When a frantic Keith Nelson, convicted of raping and killing a Kansas girl, kept saying a year ago he was sure he'd be selected next to die, one inmate yelled at him to "shut up," that he was unnerving everyone else, Troya recalled. Nelson was executed on Aug. 28.

Emotions ran high as execution days approached. As guards led condemned men away, other inmates shouted, "Come on! Fight 'em!" Troya said. None appeared to resist. 

Inmates can't access the regular internet but could follow news of last-minute appeals on TVs in their cells. When broadcasts confirmed an execution had been carried out, Taylor said, a hush fell on death row, followed by a chorus of curses. 

Inmates know that Biden, while a senator, played a key role in passing a 1994 crime bill that increased federal crimes for which someone could be put to death. 
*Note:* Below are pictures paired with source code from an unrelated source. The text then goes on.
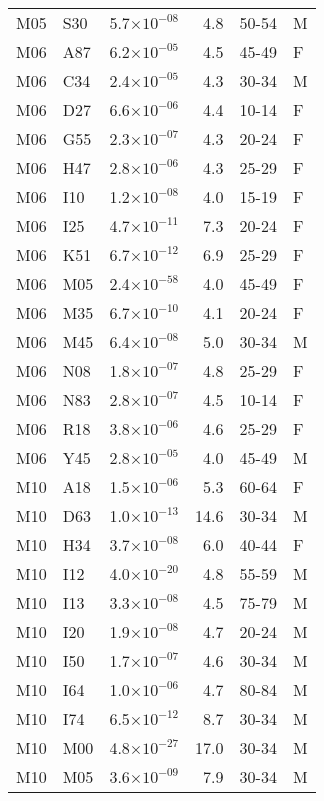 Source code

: \begin{longtable}{lllrll}
   M05 & S30 & 5.7$\times10^{-08}$ & 4.8 & 50-54 & M \\ 
   M06 & A87 & 6.2$\times10^{-05}$ & 4.5 & 45-49 & F \\ 
   M06 & C34 & 2.4$\times10^{-05}$ & 4.3 & 30-34 & M \\ 
   M06 & D27 & 6.6$\times10^{-06}$ & 4.4 & 10-14 & F \\ 
   M06 & G55 & 2.3$\times10^{-07}$ & 4.3 & 20-24 & F \\ 
   M06 & H47 & 2.8$\times10^{-06}$ & 4.3 & 25-29 & F \\ 
   M06 & I10 & 1.2$\times10^{-08}$ & 4.0 & 15-19 & F \\ 
   M06 & I25 & 4.7$\times10^{-11}$ & 7.3 & 20-24 & F \\ 
   M06 & K51 & 6.7$\times10^{-12}$ & 6.9 & 25-29 & F \\ 
   M06 & M05 & 2.4$\times10^{-58}$ & 4.0 & 45-49 & F \\ 
   M06 & M35 & 6.7$\times10^{-10}$ & 4.1 & 20-24 & F \\ 
   M06 & M45 & 6.4$\times10^{-08}$ & 5.0 & 30-34 & M \\ 
   M06 & N08 & 1.8$\times10^{-07}$ & 4.8 & 25-29 & F \\ 
   M06 & N83 & 2.8$\times10^{-07}$ & 4.5 & 10-14 & F \\ 
   M06 & R18 & 3.8$\times10^{-06}$ & 4.6 & 25-29 & F \\ 
   M06 & Y45 & 2.8$\times10^{-05}$ & 4.0 & 45-49 & M \\ 
   M10 & A18 & 1.5$\times10^{-06}$ & 5.3 & 60-64 & F \\ 
   M10 & D63 & 1.0$\times10^{-13}$ & 14.6 & 30-34 & M \\ 
   M10 & H34 & 3.7$\times10^{-08}$ & 6.0 & 40-44 & F \\ 
   M10 & I12 & 4.0$\times10^{-20}$ & 4.8 & 55-59 & M \\ 
   M10 & I13 & 3.3$\times10^{-08}$ & 4.5 & 75-79 & M \\ 
   M10 & I20 & 1.9$\times10^{-08}$ & 4.7 & 20-24 & M \\ 
   M10 & I50 & 1.7$\times10^{-07}$ & 4.6 & 30-34 & M \\ 
   M10 & I64 & 1.0$\times10^{-06}$ & 4.7 & 80-84 & M \\ 
   M10 & I74 & 6.5$\times10^{-12}$ & 8.7 & 30-34 & M \\ 
   M10 & M00 & 4.8$\times10^{-27}$ & 17.0 & 30-34 & M \\ 
   M10 & M05 & 3.6$\times10^{-09}$ & 7.9 & 30-34 & M \\ 

\end{longtable}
"I don't trust Biden," Troya said. "He set the rules to get us all here in the first place." 

Several inmates said Brandon Bernard's death was especially hard to process. They described him as introspective and kind. Bernard, convicted of participating in the Texas carjacking, robbery and killing of an Iowa couple, also organized a death-row crocheting group that shared patterns and knitting tips. 

"The gentlest guy on federal death row," Fields said.

Bernard's case drew the attention of reality TV star Kim Kardashian and other celebrities, who pleaded on Twitter for Trump to commute his sentence. 

His lawyers said Bernard, 18 at the time and the lowest-ranking member of a street gang, was pressured to light a car on fire with Todd and Stacie Bagley's bodies inside. They said he believed the Bagleys were already dead after a gang leader shot them in the head. 

He and co-defendant Christopher Vialva, both of whom were Black, were convicted by a nearly all-white Texas jury in 2000.

Strapped to a cross-shaped gurney on Dec. 10, Bernard addressed the couple's relatives in an adjoining death-chamber witness room, repeatedly apologizing and telling them he hoped his death would bring them closure. 

After his execution, Todd Bagley's mother called the killings an "act of unnecessary evil." She said the executions of Bernard and of Vialva months earlier did bring closure. But she also expressed gratitude to both for apologizing. Beginning to cry, she told reporters: "I can very much say — I forgive them."

Troya said he thinks often about Bernard, Vialva and Higgs, whom he considered close friends. All three, he said, had long since transformed themselves into better people and were mentoring other inmates. 

"They killed future prison role models," he said. "So much potential, lost for nothing."